The world-famous French fashion designer has just finished his first film, a love story set on a rooftop in Paris. He wrote, costumed and directed it.
And he recently designed theater costumes for a Comedie Francaise production of "MacBeth" to open in Paris next November. (His Lady MacBeth is a "suburban housewife," he says, who wears a little blue housedress that peels down to a vampy bodysuit in her wicked moments.)
Mugler passed through Los Angeles recently on his way back from China where he had worked on yet another project. He is visiting rooftops around the world, he explains, taking fashion photographs for a book he will publish next spring.

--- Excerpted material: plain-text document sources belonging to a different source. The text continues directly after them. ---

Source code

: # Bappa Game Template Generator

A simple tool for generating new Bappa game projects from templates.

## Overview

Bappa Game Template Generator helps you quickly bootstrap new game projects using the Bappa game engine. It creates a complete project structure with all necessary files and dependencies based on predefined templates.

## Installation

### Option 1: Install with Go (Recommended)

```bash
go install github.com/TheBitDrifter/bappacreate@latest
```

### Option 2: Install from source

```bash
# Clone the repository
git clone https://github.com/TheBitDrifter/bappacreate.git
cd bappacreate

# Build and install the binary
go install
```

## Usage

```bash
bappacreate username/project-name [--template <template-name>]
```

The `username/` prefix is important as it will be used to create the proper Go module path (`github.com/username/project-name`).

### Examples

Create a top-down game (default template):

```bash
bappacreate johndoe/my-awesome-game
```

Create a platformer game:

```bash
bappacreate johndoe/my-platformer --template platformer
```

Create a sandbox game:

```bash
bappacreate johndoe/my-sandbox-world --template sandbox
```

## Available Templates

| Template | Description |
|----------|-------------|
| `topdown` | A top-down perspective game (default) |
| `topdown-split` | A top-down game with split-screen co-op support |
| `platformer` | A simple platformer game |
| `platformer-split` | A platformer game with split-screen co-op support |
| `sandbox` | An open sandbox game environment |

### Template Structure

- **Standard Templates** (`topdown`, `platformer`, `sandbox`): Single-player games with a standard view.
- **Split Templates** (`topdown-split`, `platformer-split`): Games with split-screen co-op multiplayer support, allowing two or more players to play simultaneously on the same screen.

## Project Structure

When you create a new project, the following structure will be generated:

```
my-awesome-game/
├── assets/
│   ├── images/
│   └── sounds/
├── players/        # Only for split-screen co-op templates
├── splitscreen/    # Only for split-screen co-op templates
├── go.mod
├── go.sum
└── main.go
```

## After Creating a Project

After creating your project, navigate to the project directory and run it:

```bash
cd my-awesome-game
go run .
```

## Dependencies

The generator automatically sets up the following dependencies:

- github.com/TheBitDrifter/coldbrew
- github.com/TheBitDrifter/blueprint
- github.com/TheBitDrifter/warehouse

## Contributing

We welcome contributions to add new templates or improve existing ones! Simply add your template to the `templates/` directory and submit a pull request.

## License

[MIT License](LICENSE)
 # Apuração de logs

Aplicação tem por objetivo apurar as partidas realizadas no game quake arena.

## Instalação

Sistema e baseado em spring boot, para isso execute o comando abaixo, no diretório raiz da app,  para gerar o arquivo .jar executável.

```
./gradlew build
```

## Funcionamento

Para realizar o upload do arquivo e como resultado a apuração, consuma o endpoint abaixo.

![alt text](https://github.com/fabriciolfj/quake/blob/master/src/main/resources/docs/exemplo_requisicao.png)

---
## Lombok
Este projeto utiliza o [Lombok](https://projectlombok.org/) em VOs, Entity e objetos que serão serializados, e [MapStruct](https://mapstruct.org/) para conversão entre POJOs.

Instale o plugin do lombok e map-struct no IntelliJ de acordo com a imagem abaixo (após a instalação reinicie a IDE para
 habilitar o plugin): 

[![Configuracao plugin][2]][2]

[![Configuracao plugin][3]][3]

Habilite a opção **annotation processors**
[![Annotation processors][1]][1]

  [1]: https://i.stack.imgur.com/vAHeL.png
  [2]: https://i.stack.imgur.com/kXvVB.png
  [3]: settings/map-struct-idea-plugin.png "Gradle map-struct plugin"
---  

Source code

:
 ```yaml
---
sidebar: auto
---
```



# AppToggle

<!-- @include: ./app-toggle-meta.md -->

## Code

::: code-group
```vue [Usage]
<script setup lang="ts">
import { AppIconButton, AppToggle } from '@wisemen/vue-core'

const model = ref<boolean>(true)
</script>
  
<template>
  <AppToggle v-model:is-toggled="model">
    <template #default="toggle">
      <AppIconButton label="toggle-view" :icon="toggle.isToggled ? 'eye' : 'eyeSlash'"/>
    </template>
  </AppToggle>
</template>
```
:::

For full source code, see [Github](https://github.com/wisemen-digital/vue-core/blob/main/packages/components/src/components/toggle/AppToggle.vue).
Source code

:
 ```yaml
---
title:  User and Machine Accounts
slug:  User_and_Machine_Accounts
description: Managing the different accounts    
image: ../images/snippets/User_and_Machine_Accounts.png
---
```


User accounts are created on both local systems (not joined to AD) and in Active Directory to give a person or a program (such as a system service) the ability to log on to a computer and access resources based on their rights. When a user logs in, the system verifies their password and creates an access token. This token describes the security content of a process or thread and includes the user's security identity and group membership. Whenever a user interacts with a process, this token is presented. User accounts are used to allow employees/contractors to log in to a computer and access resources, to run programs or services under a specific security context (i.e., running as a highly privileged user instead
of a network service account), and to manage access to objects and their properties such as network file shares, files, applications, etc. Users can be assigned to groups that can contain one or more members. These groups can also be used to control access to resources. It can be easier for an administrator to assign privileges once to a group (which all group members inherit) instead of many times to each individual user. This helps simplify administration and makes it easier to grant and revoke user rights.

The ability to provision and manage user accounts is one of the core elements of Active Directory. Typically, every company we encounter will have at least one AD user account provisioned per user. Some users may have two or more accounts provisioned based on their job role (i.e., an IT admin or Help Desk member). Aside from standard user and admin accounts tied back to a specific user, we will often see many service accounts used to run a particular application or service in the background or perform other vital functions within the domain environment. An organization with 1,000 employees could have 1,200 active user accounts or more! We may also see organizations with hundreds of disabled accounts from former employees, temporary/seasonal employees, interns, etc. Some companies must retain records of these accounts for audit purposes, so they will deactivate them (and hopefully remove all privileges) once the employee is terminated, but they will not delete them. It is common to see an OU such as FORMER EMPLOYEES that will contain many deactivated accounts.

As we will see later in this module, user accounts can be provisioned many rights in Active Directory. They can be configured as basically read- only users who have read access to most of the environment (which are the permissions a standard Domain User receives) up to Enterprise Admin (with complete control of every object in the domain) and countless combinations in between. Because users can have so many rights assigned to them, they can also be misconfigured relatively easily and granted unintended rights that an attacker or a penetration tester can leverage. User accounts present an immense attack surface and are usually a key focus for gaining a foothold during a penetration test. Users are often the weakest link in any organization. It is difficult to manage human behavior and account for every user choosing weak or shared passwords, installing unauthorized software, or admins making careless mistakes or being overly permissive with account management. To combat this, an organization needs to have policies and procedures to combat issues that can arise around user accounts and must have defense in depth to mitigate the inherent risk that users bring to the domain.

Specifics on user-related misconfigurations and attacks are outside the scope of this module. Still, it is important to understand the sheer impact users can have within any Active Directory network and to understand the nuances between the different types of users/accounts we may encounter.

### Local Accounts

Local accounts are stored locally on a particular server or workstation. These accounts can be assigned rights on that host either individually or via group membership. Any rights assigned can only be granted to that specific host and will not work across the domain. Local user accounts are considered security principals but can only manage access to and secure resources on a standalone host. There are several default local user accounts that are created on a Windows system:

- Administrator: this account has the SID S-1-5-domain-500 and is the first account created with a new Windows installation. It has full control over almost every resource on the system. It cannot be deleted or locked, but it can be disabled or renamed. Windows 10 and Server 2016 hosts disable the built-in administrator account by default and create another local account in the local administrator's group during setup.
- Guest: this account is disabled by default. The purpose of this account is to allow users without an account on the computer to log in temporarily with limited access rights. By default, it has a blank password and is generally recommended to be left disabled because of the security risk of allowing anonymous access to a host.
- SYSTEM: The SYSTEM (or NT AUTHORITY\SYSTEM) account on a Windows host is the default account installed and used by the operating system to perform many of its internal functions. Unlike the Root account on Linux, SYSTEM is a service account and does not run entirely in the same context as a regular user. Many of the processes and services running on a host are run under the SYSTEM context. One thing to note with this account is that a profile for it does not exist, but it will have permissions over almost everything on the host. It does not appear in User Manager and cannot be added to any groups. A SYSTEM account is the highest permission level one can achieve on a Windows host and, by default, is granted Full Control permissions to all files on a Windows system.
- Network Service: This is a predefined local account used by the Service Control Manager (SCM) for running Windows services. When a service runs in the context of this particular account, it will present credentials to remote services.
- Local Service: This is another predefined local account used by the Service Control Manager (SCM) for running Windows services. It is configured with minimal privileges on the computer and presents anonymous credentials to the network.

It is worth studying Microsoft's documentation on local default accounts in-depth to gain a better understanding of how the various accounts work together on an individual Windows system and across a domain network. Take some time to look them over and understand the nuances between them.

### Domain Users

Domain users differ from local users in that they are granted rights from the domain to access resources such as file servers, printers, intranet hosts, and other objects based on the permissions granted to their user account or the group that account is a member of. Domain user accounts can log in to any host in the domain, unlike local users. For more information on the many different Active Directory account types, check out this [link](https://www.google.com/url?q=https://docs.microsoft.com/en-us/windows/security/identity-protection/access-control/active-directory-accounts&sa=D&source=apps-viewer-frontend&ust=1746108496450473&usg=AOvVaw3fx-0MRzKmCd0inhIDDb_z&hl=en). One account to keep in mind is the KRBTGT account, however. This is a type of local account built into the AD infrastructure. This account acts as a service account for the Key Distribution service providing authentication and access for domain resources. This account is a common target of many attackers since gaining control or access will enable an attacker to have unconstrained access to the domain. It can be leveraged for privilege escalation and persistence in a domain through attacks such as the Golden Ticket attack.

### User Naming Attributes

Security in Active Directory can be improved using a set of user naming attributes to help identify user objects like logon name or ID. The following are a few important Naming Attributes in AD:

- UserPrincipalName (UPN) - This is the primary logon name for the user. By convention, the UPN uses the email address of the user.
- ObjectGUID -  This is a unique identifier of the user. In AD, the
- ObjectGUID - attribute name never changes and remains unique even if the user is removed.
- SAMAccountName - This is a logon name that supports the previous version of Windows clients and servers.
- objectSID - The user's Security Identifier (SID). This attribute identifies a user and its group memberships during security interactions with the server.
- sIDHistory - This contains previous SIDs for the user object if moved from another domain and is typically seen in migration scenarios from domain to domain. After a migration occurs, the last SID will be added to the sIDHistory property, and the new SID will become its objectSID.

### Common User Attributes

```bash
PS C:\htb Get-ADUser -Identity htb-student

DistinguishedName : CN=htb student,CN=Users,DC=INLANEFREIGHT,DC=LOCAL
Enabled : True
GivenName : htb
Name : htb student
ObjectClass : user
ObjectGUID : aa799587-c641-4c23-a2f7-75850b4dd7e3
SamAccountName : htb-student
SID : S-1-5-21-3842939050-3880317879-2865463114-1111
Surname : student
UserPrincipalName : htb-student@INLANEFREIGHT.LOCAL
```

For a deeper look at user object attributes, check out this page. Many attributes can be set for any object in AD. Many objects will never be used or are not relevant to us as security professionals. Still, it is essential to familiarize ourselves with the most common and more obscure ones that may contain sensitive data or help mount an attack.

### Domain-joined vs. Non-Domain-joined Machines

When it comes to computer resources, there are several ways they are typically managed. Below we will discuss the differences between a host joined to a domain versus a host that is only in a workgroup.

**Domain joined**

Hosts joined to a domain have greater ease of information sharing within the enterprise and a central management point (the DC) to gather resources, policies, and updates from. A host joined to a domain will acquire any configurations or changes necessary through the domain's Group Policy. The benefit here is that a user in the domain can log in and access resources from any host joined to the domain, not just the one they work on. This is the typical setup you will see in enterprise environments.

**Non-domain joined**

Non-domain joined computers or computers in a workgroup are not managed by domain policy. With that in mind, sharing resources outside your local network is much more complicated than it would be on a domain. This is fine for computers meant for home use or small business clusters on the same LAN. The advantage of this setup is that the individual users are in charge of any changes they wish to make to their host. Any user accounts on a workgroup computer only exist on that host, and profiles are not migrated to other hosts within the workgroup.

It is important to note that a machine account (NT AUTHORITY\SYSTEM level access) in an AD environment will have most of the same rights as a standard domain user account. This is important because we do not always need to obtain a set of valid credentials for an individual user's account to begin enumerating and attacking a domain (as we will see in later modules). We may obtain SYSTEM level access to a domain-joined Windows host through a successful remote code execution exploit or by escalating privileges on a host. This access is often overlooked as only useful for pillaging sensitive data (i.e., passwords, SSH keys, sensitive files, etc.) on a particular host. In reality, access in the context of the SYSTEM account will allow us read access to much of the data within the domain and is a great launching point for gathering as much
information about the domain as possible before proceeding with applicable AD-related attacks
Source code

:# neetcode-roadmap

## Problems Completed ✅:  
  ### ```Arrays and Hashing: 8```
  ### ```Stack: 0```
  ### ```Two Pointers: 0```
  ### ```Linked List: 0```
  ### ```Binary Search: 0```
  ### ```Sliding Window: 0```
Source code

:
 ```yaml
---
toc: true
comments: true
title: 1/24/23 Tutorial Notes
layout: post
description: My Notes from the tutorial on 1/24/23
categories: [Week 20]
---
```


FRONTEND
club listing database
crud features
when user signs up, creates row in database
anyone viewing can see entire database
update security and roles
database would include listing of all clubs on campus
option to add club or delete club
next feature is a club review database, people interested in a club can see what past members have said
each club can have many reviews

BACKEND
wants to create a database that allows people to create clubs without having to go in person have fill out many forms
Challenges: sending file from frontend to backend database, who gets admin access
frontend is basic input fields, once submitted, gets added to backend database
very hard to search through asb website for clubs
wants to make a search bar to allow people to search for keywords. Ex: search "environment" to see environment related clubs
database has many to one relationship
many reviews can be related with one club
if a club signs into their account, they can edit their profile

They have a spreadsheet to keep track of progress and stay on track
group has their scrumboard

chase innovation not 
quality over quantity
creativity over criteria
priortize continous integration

His aren't the sort of pictures you expect to see in fashion magazines. The clothes are tiny specks set against the monumental roof lines of the Paris Opera House, Mao Tse-tung's mausoleum in China, the Sargrada Familia church in Barcelona, and the turquoise-colored Pellissier building on Wilshire Boulevard in Los Angeles. (He's still trying to set something up on the roof of the Mormon Temple on Santa Monica Boulevard, but permission has not yet come through.)
"Fashion and architecture go together," Mugler says. "There's a poetic life to the shape of clothes and to the tops of buildings, too. You're in the city but you're in the clouds."
There has always been a poetic life to Mugler's fashion designs. Space mermaids, sex goddesses and glamour girls from Venus to Evita have been inspirations for his ready-to-wear clothes in the past few years, he explains. And lately he's been captivated by psychedelic-color, fake fur mini-coats, Pucci-inspired prints, hip-hugger bell-bottom trousers, crop tops and other relics of the beach-blanket-bingo era.
If he is leaning away from his original vocation these days, he explains, it's because "fashion isn't art anymore, it's commerce. It can be a way of death for a designer. If you're a big-business designer you work on your image for a living. I don't want to get my juices going that way."
He will continue to design ready-to-wear, but in a more simplified vein, he says. For fall, it will be "basic, unisex looks in very aggressive shapes, with big shoulders."
But what appears, at first glance, to be Mugler's withdrawal from fashion, turns out to be his deeper commitment to it. He has decided to go into haute couture, he says, and will present his first collection next spring. He sees couture as an opportunity to continue to make clothes that tell stories. "I am really a director more than anything else," he says. "My function is to make people dream, in any way that I can. "
Mugler's designs are available at Neiman-Marcus.